Well, your dog will behave similarly. If you reward every time your dog performs a behaviour, and then suddenly try to reward every third time, the dog might stop performing the behaviour because it wasn’t rewarded every time. This is the reason why after establishing a behaviour, we need to change our schedule of reinforcement to a variable or random schedule. On this schedule, the dog never knows when the reward is coming. It can come after repeating the behaviour once, a few times, or many times – the dog cannot predict when the reward will come, which will encourage the dog to keep trying the behaviour when asked, since it never knows when the reward is going to come.

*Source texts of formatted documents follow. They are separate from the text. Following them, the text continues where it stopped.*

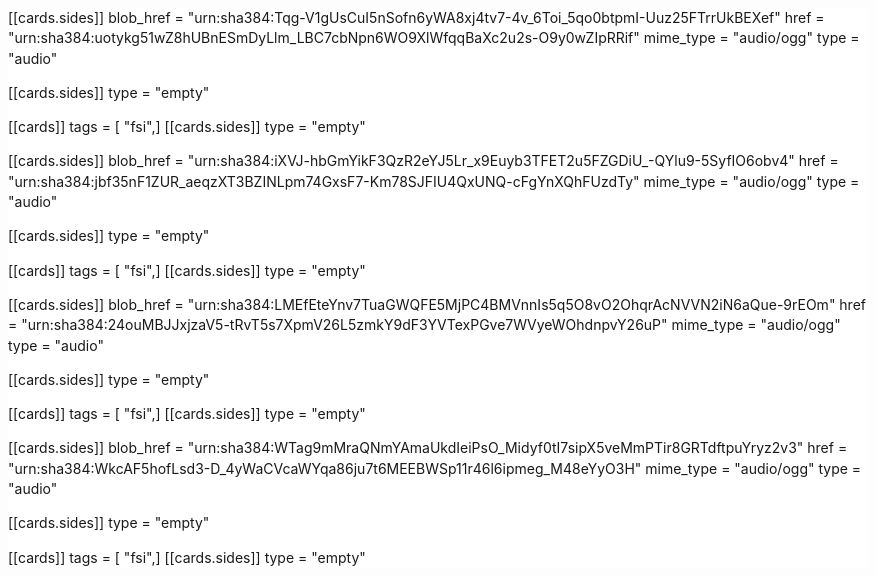 [[cards.sides]]
blob_href = "urn:sha384:Tqg-V1gUsCuI5nSofn6yWA8xj4tv7-4v_6Toi_5qo0btpmI-Uuz25FTrrUkBEXef"
href = "urn:sha384:uotykg51wZ8hUBnESmDyLlm_LBC7cbNpn6WO9XlWfqqBaXc2u2s-O9y0wZIpRRif"
mime_type = "audio/ogg"
type = "audio"

[[cards.sides]]
type = "empty"


[[cards]]
tags = [ "fsi",]
[[cards.sides]]
type = "empty"

[[cards.sides]]
blob_href = "urn:sha384:iXVJ-hbGmYikF3QzR2eYJ5Lr_x9Euyb3TFET2u5FZGDiU_-QYlu9-5SyfIO6obv4"
href = "urn:sha384:jbf35nF1ZUR_aeqzXT3BZINLpm74GxsF7-Km78SJFIU4QxUNQ-cFgYnXQhFUzdTy"
mime_type = "audio/ogg"
type = "audio"

[[cards.sides]]
type = "empty"


[[cards]]
tags = [ "fsi",]
[[cards.sides]]
type = "empty"

[[cards.sides]]
blob_href = "urn:sha384:LMEfEteYnv7TuaGWQFE5MjPC4BMVnnIs5q5O8vO2OhqrAcNVVN2iN6aQue-9rEOm"
href = "urn:sha384:24ouMBJJxjzaV5-tRvT5s7XpmV26L5zmkY9dF3YVTexPGve7WVyeWOhdnpvY26uP"
mime_type = "audio/ogg"
type = "audio"

[[cards.sides]]
type = "empty"


[[cards]]
tags = [ "fsi",]
[[cards.sides]]
type = "empty"

[[cards.sides]]
blob_href = "urn:sha384:WTag9mMraQNmYAmaUkdIeiPsO_Midyf0tI7sipX5veMmPTir8GRTdftpuYryz2v3"
href = "urn:sha384:WkcAF5hofLsd3-D_4yWaCVcaWYqa86ju7t6MEEBWSp11r46l6ipmeg_M48eYyO3H"
mime_type = "audio/ogg"
type = "audio"

[[cards.sides]]
type = "empty"


[[cards]]
tags = [ "fsi",]
[[cards.sides]]
type = "empty"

However, we must start transferring to a variable reinforcement schedule very gradually, or we risk the extinction of the behaviour. We start by asking for two behaviours for one reward. For example, we ask for the dog to sit, we don’t reward, but rather we take a step back, get him/her to walk towards us and ask for a sit again – and now we reward. Right after that, we ask for another sit and reward immediately. Then, we might ask for three sits before we reward, and right after that only one sit, and then two sits, etc.

This variable schedule is similar to a slot machine’s schedule. A slot machine works on a variable or random schedule of reinforcement. The gambler never knows when he/she will be rewarded, but keeps playing because the payoff can happen any time after the handle is pulled. The reinforcement varies in the amount of money given and in the frequency of the delivery. Hence, one always wants to pull the handle again, since there is always a chance that reinforcement will appear.

Your job is to become your dog’s slot machine. This will make him/her want to engage in a behaviour time after time, simply because there is always a chance of reward.

Happy Training